Environment Canada forecasts above freezing daytime temperatures this week and 5-10 mm of minor precipitation on March 10 and March 11. Nighttime temperatures are also expected to be above freezing on March 10 and March 11 before dropping to below freezing again starting March 12, which will cause the freeze-thaw cycle to resume.
There is slightly more snowpack throughout the watershed than usual, but still within ranges recorded in recent years. Stream flows are still within the normal range for this time of year.
Based on this week’s weather forecast, a significant amount of snowpack is expected to melt across the South Nation River watershed, causing flows and water levels to rise quickly.

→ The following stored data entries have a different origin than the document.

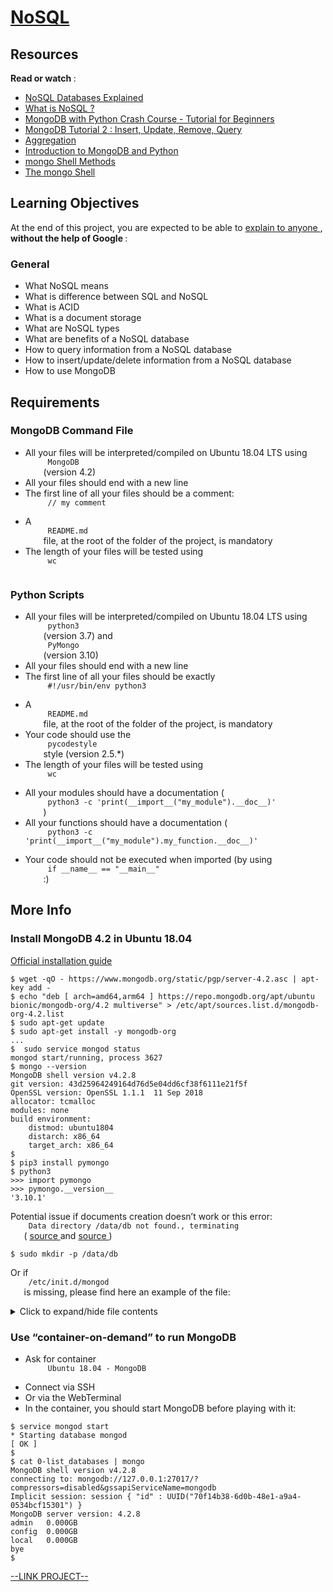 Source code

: # [NoSQL](https://intranet.hbtn.io/projects/411)

<html>
<div class="panel panel-default" id="project-description">
 <div class="panel-body">
  <h2>
   Resources
  </h2>
  <p>
   <strong>
    Read or watch
   </strong>
   :
  </p>
  <ul>
   <li>
    <a href="https://riak.com/resources/nosql-databases/" target="_blank" title="NoSQL Databases Explained">
     NoSQL Databases Explained
    </a>
   </li>
   <li>
    <a href="https://www.youtube.com/watch?v=qUV2j3XBRHc" target="_blank" title="What is NoSQL ?">
     What is NoSQL ?
    </a>
   </li>
   <li>
    <a href="https://www.youtube.com/watch?v=E-1xI85Zog8" target="_blank" title="MongoDB with Python Crash Course - Tutorial for Beginners">
     MongoDB with Python Crash Course - Tutorial for Beginners
    </a>
   </li>
   <li>
    <a href="https://www.youtube.com/watch?v=CB9G5Dvv-EE" target="_blank" title="MongoDB Tutorial 2 : Insert, Update, Remove, Query">
     MongoDB Tutorial 2 : Insert, Update, Remove, Query
    </a>
   </li>
   <li>
    <a href="https://www.mongodb.com/docs/manual/aggregation/" target="_blank" title="Aggregation">
     Aggregation
    </a>
   </li>
   <li>
    <a href="https://realpython.com/introduction-to-mongodb-and-python/" target="_blank" title="Introduction to MongoDB and Python">
     Introduction to MongoDB and Python
    </a>
   </li>
   <li>
    <a href="https://www.mongodb.com/docs/manual/reference/method/" target="_blank" title="mongo Shell Methods">
     mongo Shell Methods
    </a>
   </li>
   <li>
    <a href="https://www.mongodb.com/docs/manual/reference/program/mongo/" target="_blank" title="The mongo Shell">
     The mongo Shell
    </a>
   </li>
  </ul>
  <h2>
   Learning Objectives
  </h2>
  <p>
   At the end of this project, you are expected to be able to
   <a href="https://fs.blog/feynman-learning-technique/" target="_blank" title="explain to anyone">
    explain to anyone
   </a>
   ,
   <strong>
    without the help of Google
   </strong>
   :
  </p>
  <h3>
   General
  </h3>
  <ul>
   <li>
    What NoSQL means
   </li>
   <li>
    What is difference between SQL and NoSQL
   </li>
   <li>
    What is ACID
   </li>
   <li>
    What is a document storage
   </li>
   <li>
    What are NoSQL types
   </li>
   <li>
    What are benefits of a NoSQL database
   </li>
   <li>
    How to query information from a NoSQL database
   </li>
   <li>
    How to insert/update/delete information from a NoSQL database
   </li>
   <li>
    How to use MongoDB
   </li>
  </ul>
  <h2>
   Requirements
  </h2>
  <h3>
   MongoDB Command File
  </h3>
  <ul>
   <li>
    All your files will be interpreted/compiled on Ubuntu 18.04 LTS using
    <code>
     MongoDB
    </code>
    (version 4.2)
   </li>
   <li>
    All your files should end with a new line
   </li>
   <li>
    The first line of all your files should be a comment:
    <code>
     // my comment
    </code>
   </li>
   <li>
    A
    <code>
     README.md
    </code>
    file, at the root of the folder of the project, is mandatory
   </li>
   <li>
    The length of your files will be tested using
    <code>
     wc
    </code>
   </li>
  </ul>
  <h3>
   Python Scripts
  </h3>
  <ul>
   <li>
    All your files will be interpreted/compiled on Ubuntu 18.04 LTS using
    <code>
     python3
    </code>
    (version 3.7) and
    <code>
     PyMongo
    </code>
    (version 3.10)
   </li>
   <li>
    All your files should end with a new line
   </li>
   <li>
    The first line of all your files should be exactly
    <code>
     #!/usr/bin/env python3
    </code>
   </li>
   <li>
    A
    <code>
     README.md
    </code>
    file, at the root of the folder of the project, is mandatory
   </li>
   <li>
    Your code should use the
    <code>
     pycodestyle
    </code>
    style (version 2.5.*)
   </li>
   <li>
    The length of your files will be tested using
    <code>
     wc
    </code>
   </li>
   <li>
    All your modules should have a documentation (
    <code>
     python3 -c 'print(__import__("my_module").__doc__)'
    </code>
    )
   </li>
   <li>
    All your functions should have a documentation (
    <code>
     python3 -c 'print(__import__("my_module").my_function.__doc__)'
    </code>
   </li>
   <li>
    Your code should not be executed when imported (by using
    <code>
     if __name__ == "__main__"
    </code>
    :)
   </li>
  </ul>
  <h2>
   More Info
  </h2>
  <h3>
   Install MongoDB 4.2 in Ubuntu 18.04
  </h3>
  <p>
   <a href="https://www.mongodb.com/docs/manual/tutorial/install-mongodb-on-ubuntu/" target="_blank" title="Official installation guide">
    Official installation guide
   </a>
  </p>
  <pre><code>$ wget -qO - https://www.mongodb.org/static/pgp/server-4.2.asc | apt-key add -
$ echo "deb [ arch=amd64,arm64 ] https://repo.mongodb.org/apt/ubuntu bionic/mongodb-org/4.2 multiverse" &gt; /etc/apt/sources.list.d/mongodb-org-4.2.list
$ sudo apt-get update
$ sudo apt-get install -y mongodb-org
...
$  sudo service mongod status
mongod start/running, process 3627
$ mongo --version
MongoDB shell version v4.2.8
git version: 43d25964249164d76d5e04dd6cf38f6111e21f5f
OpenSSL version: OpenSSL 1.1.1  11 Sep 2018
allocator: tcmalloc
modules: none
build environment:
    distmod: ubuntu1804
    distarch: x86_64
    target_arch: x86_64
$  
$ pip3 install pymongo
$ python3
&gt;&gt;&gt; import pymongo
&gt;&gt;&gt; pymongo.__version__
'3.10.1'
</code></pre>
  <p>
   Potential issue if documents creation doesn’t work or this error:
   <code>
    Data directory /data/db not found., terminating
   </code>
   (
   <a href="https://bryantson.medium.com/fixing-data-db-not-found-error-in-macos-x-when-starting-mongodb-d7b82abb2479" target="_blank" title="source">
    source
   </a>
   and
   <a href="https://stackoverflow.com/questions/37702957/mongodb-data-db-not-found" target="_blank" title="source">
    source
   </a>
   )
  </p>
  <pre><code>$ sudo mkdir -p /data/db
</code></pre>
  <p>
   Or if
   <code>
    /etc/init.d/mongod
   </code>
   is missing, please find here an example of the file:
  </p>
  <details>
   <summary>
    Click to expand/hide file contents
   </summary>
   <pre><code>
#!/bin/sh
### BEGIN INIT INFO
# Provides:          mongod
# Required-Start:    $network $local_fs $remote_fs
# Required-Stop:     $network $local_fs $remote_fs
# Should-Start:      $named
# Should-Stop:
# Default-Start:     2 3 4 5
# Default-Stop:      0 1 6
# Short-Description: An object/document-oriented database
# Description:       MongoDB is a high-performance, open source, schema-free
#                    document-oriented data store that's easy to deploy, manage
#                    and use. It's network accessible, written in C++ and offers
#                    the following features:
#
#                       * Collection oriented storage - easy storage of object-
#                         style data
#                       * Full index support, including on inner objects
#                       * Query profiling
#                       * Replication and fail-over support
#                       * Efficient storage of binary data including large
#                         objects (e.g. videos)
#                       * Automatic partitioning for cloud-level scalability
#
#                    High performance, scalability, and reasonable depth of
#                    functionality are the goals for the project.
### END INIT INFO

PATH=/usr/local/sbin:/usr/local/bin:/sbin:/bin:/usr/sbin:/usr/bin
DAEMON=/usr/bin/mongod
DESC=database

NAME=mongod
# Defaults.  Can be overridden by the /etc/default/$NAME
# Other configuration options are located in $CONF file. See here for more:
# http://dochub.mongodb.org/core/configurationoptions
CONF=/etc/mongod.conf
PIDFILE=/var/run/$NAME.pid
ENABLE_MONGOD=yes

# Include mongodb defaults if available.
# All variables set before this point can be overridden by users, by
# setting them directly in the defaults file. Use this to explicitly
# override these values, at your own risk.
if [ -f /etc/default/$NAME ] ; then
        . /etc/default/$NAME
fi

# Handle NUMA access to CPUs (SERVER-3574)
# This verifies the existence of numactl as well as testing that the command works
NUMACTL_ARGS="--interleave=all"
if which numactl &gt;/dev/null 2&gt;/dev/null &amp;&amp; numactl $NUMACTL_ARGS ls / &gt;/dev/null 2&gt;/dev/null
then
    NUMACTL="`which numactl` -- $NUMACTL_ARGS"
    DAEMON_OPTS=${DAEMON_OPTS:-"--config $CONF"}
else
    NUMACTL=""
    DAEMON_OPTS="-- "${DAEMON_OPTS:-"--config $CONF"}
fi


if test ! -x $DAEMON; then
    echo "Could not find $DAEMON"
    exit 0
fi

if test "x$ENABLE_MONGOD" != "xyes"; then
    exit 0
fi

. /lib/lsb/init-functions

STARTTIME=1
DIETIME=10                  # Time to wait for the server to die, in seconds
                            # If this value is set too low you might not
                            # let some servers to die gracefully and
                            # 'restart' will not work

DAEMONUSER=${DAEMONUSER:-mongodb}
DAEMONGROUP=${DAEMONGROUP:-mongodb}

set -e

running_pid() {
# Check if a given process pid's cmdline matches a given name
    pid=$1
    name=$2
    [ -z "$pid" ] &amp;&amp; return 1
    [ ! -d /proc/$pid ] &amp;&amp;  return 1
    cmd=`cat /proc/$pid/cmdline | tr "\000" "\n"|head -n 1 |cut -d : -f 1`
    # Is this the expected server
    [ "$cmd" != "$name" ] &amp;&amp;  return 1
    return 0
}

running() {
# Check if the process is running looking at /proc
# (works for all users)

    # No pidfile, probably no daemon present
    [ ! -f "$PIDFILE" ] &amp;&amp; return 1
    pid=`cat $PIDFILE`
    running_pid $pid $DAEMON || return 1
    return 0
}

start_server() {
            # Start the process using the wrapper
            start-stop-daemon --background --start --quiet --pidfile $PIDFILE \
                        --make-pidfile --chuid $DAEMONUSER:$DAEMONGROUP \
                        --exec $NUMACTL $DAEMON $DAEMON_OPTS
            errcode=$?
        return $errcode
}

stop_server() {
# Stop the process using the wrapper
            start-stop-daemon --stop --quiet --pidfile $PIDFILE \
                        --retry 300 \
                        --user $DAEMONUSER \
                        --exec $DAEMON
            errcode=$?
        return $errcode
}

force_stop() {
# Force the process to die killing it manually
        [ ! -e "$PIDFILE" ] &amp;&amp; return
        if running ; then
                kill -15 $pid
        # Is it really dead?
                sleep "$DIETIME"s
                if running ; then
                        kill -9 $pid
                        sleep "$DIETIME"s
                        if running ; then
                                echo "Cannot kill $NAME (pid=$pid)!"
                                exit 1
                        fi
                fi
        fi
        rm -f $PIDFILE
}


case "$1" in
  start)
        log_daemon_msg "Starting $DESC" "$NAME"
        # Check if it's running first
        if running ;  then
            log_progress_msg "apparently already running"
            log_end_msg 0
            exit 0
        fi
        if start_server ; then
            # NOTE: Some servers might die some time after they start,
            # this code will detect this issue if STARTTIME is set
            # to a reasonable value
            [ -n "$STARTTIME" ] &amp;&amp; sleep $STARTTIME # Wait some time
            if  running ;  then
                # It's ok, the server started and is running
                log_end_msg 0
            else
                # It is not running after we did start
                log_end_msg 1
            fi
        else
            # Either we could not start it
            log_end_msg 1
        fi
        ;;
  stop)
        log_daemon_msg "Stopping $DESC" "$NAME"
        if running ; then
            # Only stop the server if we see it running
                        errcode=0
            stop_server || errcode=$?
            log_end_msg $errcode
        else
            # If it's not running don't do anything
            log_progress_msg "apparently not running"
            log_end_msg 0
            exit 0
        fi
        ;;
  force-stop)
        # First try to stop gracefully the program
        $0 stop
        if running; then
            # If it's still running try to kill it more forcefully
            log_daemon_msg "Stopping (force) $DESC" "$NAME"
                        errcode=0
            force_stop || errcode=$?
            log_end_msg $errcode
        fi
        ;;
  restart|force-reload)
        log_daemon_msg "Restarting $DESC" "$NAME"
                errcode=0
        stop_server || errcode=$?
        # Wait some sensible amount, some server need this
        [ -n "$DIETIME" ] &amp;&amp; sleep $DIETIME
        start_server || errcode=$?
        [ -n "$STARTTIME" ] &amp;&amp; sleep $STARTTIME
        running || errcode=$?
        log_end_msg $errcode
        ;;
  status)

        log_daemon_msg "Checking status of $DESC" "$NAME"
        if running ;  then
            log_progress_msg "running"
            log_end_msg 0
        else
            log_progress_msg "apparently not running"
            log_end_msg 1
            exit 1
        fi
        ;;
  # MongoDB can't reload its configuration.
  reload)
        log_warning_msg "Reloading $NAME daemon: not implemented, as the daemon"
        log_warning_msg "cannot re-read the config file (use restart)."
        ;;

  *)
        N=/etc/init.d/$NAME
        echo "Usage: $N {start|stop|force-stop|restart|force-reload|status}" &gt;&amp;2
        exit 1
        ;;
esac

exit 0
    </code></pre>
  </details>
  <h3>
   Use “container-on-demand” to run MongoDB
  </h3>
  <ul>
   <li>
    Ask for container
    <code>
     Ubuntu 18.04 - MongoDB
    </code>
   </li>
   <li>
    Connect via SSH
   </li>
   <li>
    Or via the WebTerminal
   </li>
   <li>
    In the container, you should start MongoDB before playing with it:
   </li>
  </ul>
  <pre><code>$ service mongod start
* Starting database mongod                                              [ OK ]
$
$ cat 0-list_databases | mongo
MongoDB shell version v4.2.8
connecting to: mongodb://127.0.0.1:27017/?compressors=disabled&amp;gssapiServiceName=mongodb
Implicit session: session { "id" : UUID("70f14b38-6d0b-48e1-a9a4-0534bcf15301") }
MongoDB server version: 4.2.8
admin   0.000GB
config  0.000GB
local   0.000GB
bye
$
</code></pre>
 </div>
</div>

[--LINK PROJECT--](https://intranet.hbtn.io/projects/411)
</html>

Ice cover in rivers and streams may break up due to warm temperatures and higher flows, increasing the risk of ice jams and associated overbank flooding.

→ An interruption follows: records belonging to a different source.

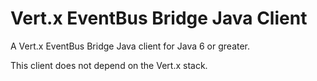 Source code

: # Vert.x EventBus Bridge Java Client

A Vert.x EventBus Bridge Java client for Java 6 or greater.

This client does not depend on the Vert.x stack.

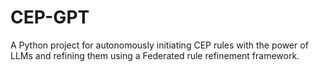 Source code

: # CEP-GPT
A Python project for autonomously initiating CEP rules with the power of LLMs and refining them using a Federated rule refinement framework.
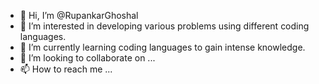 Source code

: - 👋 Hi, I’m @RupankarGhoshal
- 👀 I’m interested in developing various problems using different coding languages. 
- 🌱 I’m currently learning coding languages to gain intense knowledge.
- 💞️ I’m looking to collaborate on ...
- 📫 How to reach me ...

<!---
RupankarGhoshal/RupankarGhoshal is a ✨ special ✨ repository because its `README.md` (this file) appears on your GitHub profile.
You can click the Preview link to take a look at your changes.
--->
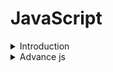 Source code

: # JavaScript

<details >

   <summary>Introduction</summary>

#### 1. Hoisting

#### 2. Higher Order Functions

#### 3. Array

#### 4. Destructuring


 
 </details>

<details >

   <summary>Advance js</summary>

#### 1. Hoisting

#### 2. Higher Order Functions

#### 3. Array

#### 4. Destructuring

#### 5. Spread & Rest Operator

#### 6. Closure

#### 7. Asynchronous JS

#### 8. Promises

#### 9. Promise Methods

#### 10. Async Await

#### 11. JavaScript Event Loop and Call Stack

#### 12. Understanding the Order of Execution in Asynchronous Functions in the Event Loop

#### 13. Fetch

#### 14. Event Bubbling

#### 15. Event Delegation

#### 16. Debouncing & Throttling

#### 17. This Keyword

#### 18. Memory Management and Garbage Collection in JavaScript

#### 19. JavaScript Module Systems: CommonJS vs. ES6 Modules

#### 20. Client-Side Storage with JavaScript
 
 </details> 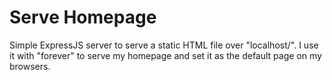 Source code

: # Serve Homepage

Simple ExpressJS server to serve a static HTML file over "localhost/". I use it with "forever" to serve my homepage and set it as the default page on my browsers.
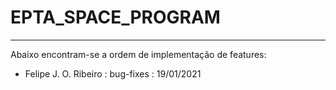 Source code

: # EPTA_SPACE_PROGRAM
---

Abaixo encontram-se a ordem de implementação de features:

- Felipe J. O. Ribeiro : bug-fixes : 19/01/2021

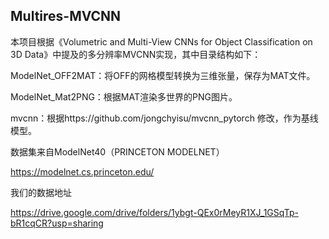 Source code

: ## Multires-MVCNN

本项目根据《Volumetric and Multi-View CNNs for Object Classification on 3D Data》中提及的多分辨率MVCNN实现，其中目录结构如下：

ModelNet_OFF2MAT：将OFF的网格模型转换为三维张量，保存为MAT文件。

ModelNet_Mat2PNG：根据MAT渲染多世界的PNG图片。

mvcnn：根据https://github.com/jongchyisu/mvcnn_pytorch 修改，作为基线模型。

数据集来自ModelNet40（PRINCETON MODELNET）

https://modelnet.cs.princeton.edu/

我们的数据地址

https://drive.google.com/drive/folders/1ybgt-QEx0rMeyR1XJ_1GSqTp-bR1cqCR?usp=sharing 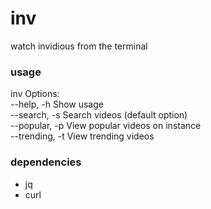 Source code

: # inv
watch invidious from the terminal

### usage
inv <options> <query>
Options:  
  --help, -h        Show usage  
  --search, -s      Search videos (default option)  
  --popular, -p     View popular videos on instance  
  --trending, -t    View trending videos  

### dependencies
- jq
- curl
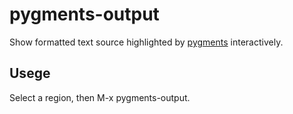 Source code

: # pygments-output

Show formatted text source highlighted by [pygments](http://pygments.org) interactively.

## Usege

Select a region, then M-x pygments-output.
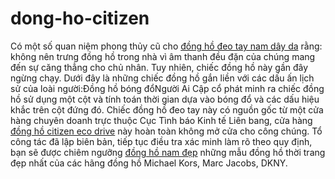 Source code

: dong-ho-citizen
===============
Có một số quan niệm phong thủy cũ cho <a href="http://dong-ho-dep.com/dong-ho-deo-tay">đồng hồ đeo tay nam dây da</a> rằng: không nên trưng đồng hồ trong nhà vì âm thanh đều đặn của chúng mang đến sự căng thẳng cho chủ nhân. Tuy nhiên, chiếc đồng hồ này gần đây ngừng chạy. Dưới đây là những chiếc đồng hồ gắn liền với các dấu ấn lịch sử của loài người:Đồng hồ bóng đổNgười Ai Cập cổ phát minh ra chiếc đồng hồ sử dụng một cột và tính toán thời gian dựa vào bóng đổ và các dấu hiệu khắc trên cột đứng đó. Chiếc đồng hồ đeo tay này có nguồn gốc từ một cửa hàng chuyên doanh trực thuộc Cục Tình báo Kinh tế Liên bang, cửa hàng <a href="http://dong-ho-dep.com/dong-ho-deo-tay-chinh-hang/dong-ho-citizen">đồng hồ citizen eco drive</a> này hoàn toàn không mở cửa cho công chúng. Tổ công tác đã lập biên bản, tiếp tục điều tra xác minh làm rõ theo quy định, bạn sẽ được chiêm ngưỡng <a href="http://dong-ho-dep.com/dong-ho-deo-tay/dong-ho-deo-tay-nam">đồng hồ nam đẹp</a> những mẫu đồng hồ thời trang đẹp nhất của các hãng đồng hồ Michael Kors, Marc Jacobs, DKNY.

Higher than normal water levels may also cause nuisance flooding in low-lying areas.
Residents are advised to stay away from rivers as the weather forecast may rapidly increase river flows, and banks might be unstable and slippery. Parents are encouraged to explain these dangers to their children.
Residents in flood prone or low-lying areas historically susceptible to flooding should also take the necessary precautions to protect their property, such as:
- Ensuring sump pump is clear, in good working condition and has a backwater valve on it.

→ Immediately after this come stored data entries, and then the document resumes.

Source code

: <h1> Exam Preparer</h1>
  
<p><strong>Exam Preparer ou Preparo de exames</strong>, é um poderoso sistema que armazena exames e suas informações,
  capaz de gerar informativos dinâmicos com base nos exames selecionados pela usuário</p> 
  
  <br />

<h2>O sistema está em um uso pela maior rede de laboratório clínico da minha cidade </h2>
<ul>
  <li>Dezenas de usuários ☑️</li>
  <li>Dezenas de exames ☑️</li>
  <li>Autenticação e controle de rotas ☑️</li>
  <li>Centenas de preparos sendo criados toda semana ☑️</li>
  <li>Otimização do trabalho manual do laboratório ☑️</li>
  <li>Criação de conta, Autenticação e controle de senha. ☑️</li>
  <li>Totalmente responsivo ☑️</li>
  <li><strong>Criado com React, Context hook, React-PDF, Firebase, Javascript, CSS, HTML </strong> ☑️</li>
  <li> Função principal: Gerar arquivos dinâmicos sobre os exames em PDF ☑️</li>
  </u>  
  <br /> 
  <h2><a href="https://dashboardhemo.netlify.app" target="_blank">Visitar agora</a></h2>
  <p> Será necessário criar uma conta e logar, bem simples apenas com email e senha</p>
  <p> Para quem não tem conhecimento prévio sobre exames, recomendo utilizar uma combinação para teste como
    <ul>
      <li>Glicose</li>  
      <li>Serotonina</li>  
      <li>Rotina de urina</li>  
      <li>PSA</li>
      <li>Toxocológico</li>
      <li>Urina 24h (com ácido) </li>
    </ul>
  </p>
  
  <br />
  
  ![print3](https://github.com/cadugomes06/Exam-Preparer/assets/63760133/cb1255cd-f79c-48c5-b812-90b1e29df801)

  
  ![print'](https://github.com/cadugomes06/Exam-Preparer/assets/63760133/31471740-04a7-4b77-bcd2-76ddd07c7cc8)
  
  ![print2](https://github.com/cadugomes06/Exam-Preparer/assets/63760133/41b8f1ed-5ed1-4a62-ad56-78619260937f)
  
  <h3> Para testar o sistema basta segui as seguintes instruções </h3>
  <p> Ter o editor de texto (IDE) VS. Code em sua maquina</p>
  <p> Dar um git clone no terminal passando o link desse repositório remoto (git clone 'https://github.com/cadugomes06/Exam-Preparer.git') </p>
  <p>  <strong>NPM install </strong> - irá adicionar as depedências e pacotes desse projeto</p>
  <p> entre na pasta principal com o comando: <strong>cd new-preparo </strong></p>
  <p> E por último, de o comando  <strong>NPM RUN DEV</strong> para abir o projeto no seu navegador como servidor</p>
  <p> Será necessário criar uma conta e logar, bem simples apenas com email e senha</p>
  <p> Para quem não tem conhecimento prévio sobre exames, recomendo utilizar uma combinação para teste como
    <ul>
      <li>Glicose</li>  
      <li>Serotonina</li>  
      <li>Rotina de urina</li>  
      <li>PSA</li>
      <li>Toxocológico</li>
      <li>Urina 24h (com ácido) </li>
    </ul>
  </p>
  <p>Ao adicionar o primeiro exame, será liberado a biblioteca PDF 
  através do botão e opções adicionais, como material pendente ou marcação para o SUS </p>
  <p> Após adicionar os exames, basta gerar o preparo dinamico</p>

- Having a portable generator and backup pump available.
- Ensuring downspouts are clear and the outlet is at least 3 m from the dwelling.
- Removing or securing items that might float away as flows increase.
- Removing valuable items from basements or lower floors that could be subject to flooding.
- Keep emergency phone numbers handy.
- Familiarize yourself with your municipality’s emergency preparedness plan.
This statement is in effect until Wednesday, March 24, 2021.
SNC monitors water levels and weather forecasts as part of the Flood Forecasting and Warning Program. Updates are provided as conditions change.